Three States to Vote on Marijuana Legalization: What Happens Then?

Colorado, Oregon and Washington are all rolling out ballot measures that could legalize the use of marijuana, be it for medical or recreational purposes. Rolling Stone writer Julian Brookes has written a cogent piece on what the likely consequences will be. Will wins in any of the states be enough of a tipping point to enable politicians to discuss federal legalization without committing career suicide? I wouldn’t count on it:

But don’t expect too much there. Last year, Reps. Barney Frank and Ron Paul introduced the first-ever federal legalization bill. It’s not going anywhere anytime soon; another Frank bill, the Medical Marijuana Patient Protection Act, which would leave enforcement of medical pot to the states, has been kicking around the Hill since 1997, but has never made it to a vote. “Congress is several years behind the general public on this,” says Rep. Jared Polis, a Colorado Democrat and a co-sponsor of both bills. But even congress is starting to come around. When he first came to Washington, in 2009, there were only “a handful” of lawmakers prepared to stand up for more liberal drug laws, says Polis. Today, most Democrats are on board.

Read more at Rolling Stone.

12 Comments on "Three States to Vote on Marijuana Legalization: What Happens Then?"

  1. i don’t think you know what cogent means.

    • pertinent might have been a better choice
      but he used cogent to see if you were stoned

      • pertinent and cogent do not apply to the article in any way. the article author does not know what he is talking about.

        • in a post-information society
          it is unreasonable to expect
          the writer to be knowledgeable
          and even more unreasonable to expect
          something cogent or pertinent in the mass media
          especially if they put the word Disinfo
          right out front for anyone to see

          this article is specifically design
          to generate typing
          nothing more

        • When can we expect to see the accurate article on the subject, which you have authored?

          • the 9th and 10th amendment are clear. i determine my rights. i have the  right to intake a plant with no lethal dosage, and i have the right to do it as i see fit. Especially, when i do not harm others in the process. (don’t need a full article those 4 sentences do it.)

          • While I may agree with you (or maybe not), there are armed men with a penchant for violence who definitely do not.

            Do you have a plan to simply kill all of them preemptively or do you have a more fully developed argument which will certainly change their minds on the subject?

            Without either of the above, you’ll have to rely on State Legalization and hope for Federal forbearance until decriminalization can take place on National level.
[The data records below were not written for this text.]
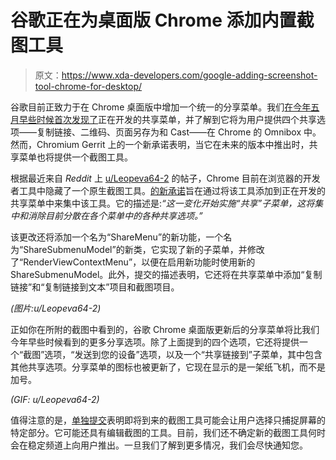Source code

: # 谷歌正在为桌面版 Chrome 添加内置截图工具

> 原文：<https://www.xda-developers.com/google-adding-screenshot-tool-chrome-for-desktop/>

谷歌目前正致力于在 Chrome 桌面版中增加一个统一的分享菜单。我们[在今年五月早些时候首次发现了](https://www.xda-developers.com/google-chrome-consolidated-share-menu-soon/)正在开发的共享菜单，并了解到它将为用户提供四个共享选项——复制链接、二维码、页面另存为和 Cast——在 Chrome 的 Omnibox 中。然而，Chromium Gerrit 上的一个新承诺表明，当它在未来的版本中推出时，共享菜单也将提供一个截图工具。

根据最近来自 *Reddit* 上 [u/Leopeva64-2](https://www.reddit.com/r/chrome/comments/ojzhq0/google_is_working_on_a_builtin_tool_to_take/) 的帖子，Chrome 目前在浏览器的开发者工具中隐藏了一个原生截图工具。[的新承诺](https://chromium-review.googlesource.com/c/chromium/src/+/3023004)旨在通过将该工具添加到正在开发的共享菜单中来集中该工具。它的描述是:*“这一变化开始实施“共享”子菜单，这将集中和消除目前分散在各个菜单中的各种共享选项。”*

该更改还将添加一个名为“ShareMenu”的新功能，一个名为“ShareSubmenuModel”的新类，它实现了新的子菜单，并修改了“RenderViewContextMenu”，以便在启用新功能时使用新的 ShareSubmenuModel。此外，提交的描述表明，它还将在共享菜单中添加“复制链接”和“复制链接到文本”项目和截图项目。

*(图片:u/Leopeva64-2)*

正如你在所附的截图中看到的，谷歌 Chrome 桌面版更新后的分享菜单将比我们今年早些时候看到的更多分享选项。除了上面提到的四个选项，它还将提供一个“截图”选项，“发送到您的设备”选项，以及一个“共享链接到”子菜单，其中包含其他共享选项。分享菜单的图标也被更新了，它现在显示的是一架纸飞机，而不是加号。

*(GIF: u/Leopeva64-2)*

值得注意的是，[单独提交](https://chromium-review.googlesource.com/c/chromium/src/+/2993488)表明即将到来的截图工具可能会让用户选择只捕捉屏幕的特定部分。它可能还具有编辑截图的工具。目前，我们还不确定新的截图工具何时会在稳定频道上向用户推出。一旦我们了解到更多情况，我们会尽快通知您。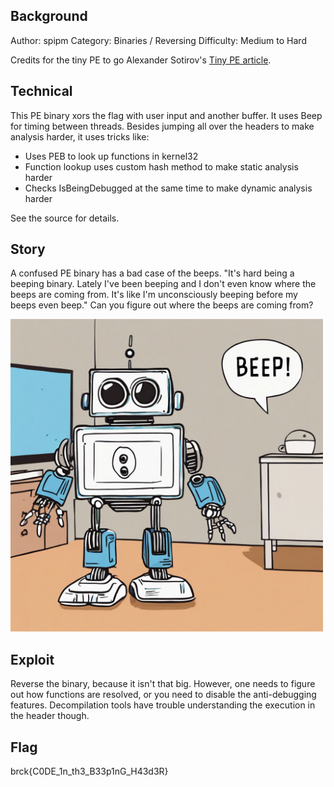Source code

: ## Background

 Author: spipm
 Category: Binaries / Reversing
 Difficulty: Medium to Hard

Credits for the tiny PE to go Alexander Sotirov's [Tiny PE article](http://www.phreedom.org/research/tinype/).

## Technical

This PE binary xors the flag with user input and another buffer. It uses Beep for timing between threads. Besides jumping all over the headers to make analysis harder, it uses tricks like:

- Uses PEB to look up functions in kernel32
- Function lookup uses custom hash method to make static analysis harder
- Checks IsBeingDebugged at the same time to make dynamic analysis harder

See the source for details.

## Story

A confused PE binary has a bad case of the beeps. "It's hard being a beeping binary. Lately I've been beeping and I don't even know where the beeps are coming from. It's like I'm unconsciously beeping before my beeps even beep."
Can you figure out where the beeps are coming from? 

<img src="./Beep.jpg" width="500">

## Exploit

Reverse the binary, because it isn't that big. However, one needs to figure out how functions are resolved, or you need to disable the anti-debugging features. Decompilation tools have trouble understanding the execution in the header though.

## Flag

brck{C0DE_1n_th3_B33p1nG_H43d3R}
          • if they want a court battle. I’m not hiding just currently out of pot. their penchant for violence is further proof of the incorrectness of their actions. the idea of placing hope on the actions of charlatans is laughable. our govts do not have the right to legislate my rights. the govt does not determine our rights. the constitution is the foundation, as a contract to facilitate our self determined rights. why would i rely on those that already violate that contract?

          • Plan A then.

            Good Luck.

          • But you’re hurting the “cultural cohesion”, and that just hurts the hearts of conservatives eeeverywhere.